Young Nigerians react to blockade by WhatsApp, Blackberry
• Platform rolls out new security features
As millions of Nigerians, who connect with their business associates, loved ones and family members through WhatsApp on some mobile phone operating systems have been blocked formally, there are indications that this may affect pace of Internet users in the country.
The news of WhatsApp blockade is also coming at a time Facebook is dropping support for BlackBerry’s mobile operating systems, which will force BlackBerry owners to use the social network’s mobile website if they’d like to access it on the go.
BlackBerry’s Senior Marketing Manager for developer relations, Lou Gazzola, said: “We are extremely disappointed in their decision, as we know so many users love these apps. We fought back to work with WhatsApp and Facebook to change their minds, but at this time, their decision stands,” wrote Gazzola.
“Despite this, we have worked hard to ensure that our end-users have the best experience in light of this decision, and we are continuing to search for alternate solutions.”
A report by techweez.com, informed that 45 per cent, about 49.4 million Internet users in Nigeria explore the services of WhatsApp.
Checks by The Guardian showed that there is evidence that existing users are increasingly concerned about privacy and security issues worldwide, and this may start to spill over to new users, who might become more reluctant to go online.
The affected mobile phones by WhatsApp blockade include BlackBerry, Nokia S40, Nokia Symbian S60, the operating systems are Android 2.1 and 2.2; Windows Phone 7 and iPhone 3GS/iOS 6.

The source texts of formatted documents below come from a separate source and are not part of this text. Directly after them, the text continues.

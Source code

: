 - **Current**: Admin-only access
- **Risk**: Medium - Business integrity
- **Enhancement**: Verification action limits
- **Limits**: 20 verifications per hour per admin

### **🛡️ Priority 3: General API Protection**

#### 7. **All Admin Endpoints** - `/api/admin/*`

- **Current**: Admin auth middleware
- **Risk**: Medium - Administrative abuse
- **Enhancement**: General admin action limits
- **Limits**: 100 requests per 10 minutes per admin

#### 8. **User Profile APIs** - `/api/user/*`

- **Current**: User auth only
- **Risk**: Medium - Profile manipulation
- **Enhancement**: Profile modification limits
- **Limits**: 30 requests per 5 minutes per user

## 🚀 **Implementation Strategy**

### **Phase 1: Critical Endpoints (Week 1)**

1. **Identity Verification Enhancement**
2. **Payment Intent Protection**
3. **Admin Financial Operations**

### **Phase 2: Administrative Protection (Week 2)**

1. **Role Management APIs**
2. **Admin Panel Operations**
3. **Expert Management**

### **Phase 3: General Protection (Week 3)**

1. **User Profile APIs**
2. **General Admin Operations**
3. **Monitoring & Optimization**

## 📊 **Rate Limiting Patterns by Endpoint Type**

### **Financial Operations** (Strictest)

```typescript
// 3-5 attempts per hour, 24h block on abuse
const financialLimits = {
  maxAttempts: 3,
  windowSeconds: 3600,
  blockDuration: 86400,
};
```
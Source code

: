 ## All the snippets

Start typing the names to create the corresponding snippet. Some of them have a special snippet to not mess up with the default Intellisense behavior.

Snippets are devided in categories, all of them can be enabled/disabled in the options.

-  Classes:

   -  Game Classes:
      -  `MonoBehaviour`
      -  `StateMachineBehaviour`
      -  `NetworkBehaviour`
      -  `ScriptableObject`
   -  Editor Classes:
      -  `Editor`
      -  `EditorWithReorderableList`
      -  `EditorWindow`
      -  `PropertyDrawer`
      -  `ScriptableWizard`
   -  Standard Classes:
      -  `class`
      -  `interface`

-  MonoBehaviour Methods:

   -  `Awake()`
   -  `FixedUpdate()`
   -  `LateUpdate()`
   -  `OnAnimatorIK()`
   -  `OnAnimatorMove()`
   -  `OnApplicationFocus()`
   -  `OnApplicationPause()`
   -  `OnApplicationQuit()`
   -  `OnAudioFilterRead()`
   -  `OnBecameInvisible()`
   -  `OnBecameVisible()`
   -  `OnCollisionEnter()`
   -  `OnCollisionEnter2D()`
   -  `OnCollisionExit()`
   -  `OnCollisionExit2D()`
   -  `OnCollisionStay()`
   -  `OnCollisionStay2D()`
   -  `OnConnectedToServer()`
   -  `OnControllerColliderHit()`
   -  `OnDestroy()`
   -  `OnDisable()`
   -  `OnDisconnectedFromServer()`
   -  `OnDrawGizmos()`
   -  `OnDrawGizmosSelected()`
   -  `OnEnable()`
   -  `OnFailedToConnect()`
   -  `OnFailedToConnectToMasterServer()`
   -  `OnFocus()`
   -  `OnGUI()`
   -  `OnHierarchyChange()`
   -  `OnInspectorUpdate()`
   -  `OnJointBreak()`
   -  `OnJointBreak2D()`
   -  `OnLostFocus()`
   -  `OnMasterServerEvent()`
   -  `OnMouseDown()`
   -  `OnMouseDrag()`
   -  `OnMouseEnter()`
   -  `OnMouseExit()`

The platform, which made the announcement late last year, actually planned the blockade by December 31, 2016, but said it will complete the process by June 30, 2017.
Reacting to the development, Emeka Eze, said though he is attracted to the Blackberry brand for many reasons, “I don’t really like the fact that WhatsApp is leaving Blackberry.”
He explained that with a cheap subscription fee, he can browse easily every month on the device unlike other phone brands that will cost more.
To a Microbiology student of the University of Lagos, Kemi Adebanjo, she will rather spend her money on improving her education, rather than waste money buying new mobile phones that claims compatibility.
But to Olakunle Adigun, who runs an SME firm, and uses Blackberry Classic to get some businesses done, he said the WhatsApp platform has really helped in promoting its business, “so I am moving up. I am going to get another smartphone; it could be iPhone7 just to keep the business running.
Meanwhile, WhatsApp at the weekend rolled out a two-step verification process for all devices to enhance the security of users’ accounts.
WhatsApp has been working on two-step verification for the past several months.
“When you have the feature enabled, any attempt to verify your phone number on WhatsApp must be accompanied by the six-digit passcode that you choose,” WhatsApp said in a statement.
Users can activate the two-step verification process by going into ‘Settings’ and then tapping the ‘Account’ where they can enable ‘Two-step verification’.
The new feature will be available to all 1.2 billion WhatsApp users across iPhone, Android and Windows.
But announcing the blockade on its blog, WhatsApp claimed that the affected platforms don’t offer the kind of capabilities “we need to expand our app’s features in the future. If you use one of these affected mobile devices, we recommend upgrading to a newer Android running OS 2.3+, a Windows Phone 8+, or an iPhone running IOS 7+ to continue using WhatsApp.
“Once you have one of these devices, simply install WhatsApp and verify your phone number on the new device to continue using WhatsApp. Keep in mind that WhatsApp can only be activated with one phone number on one device at a time.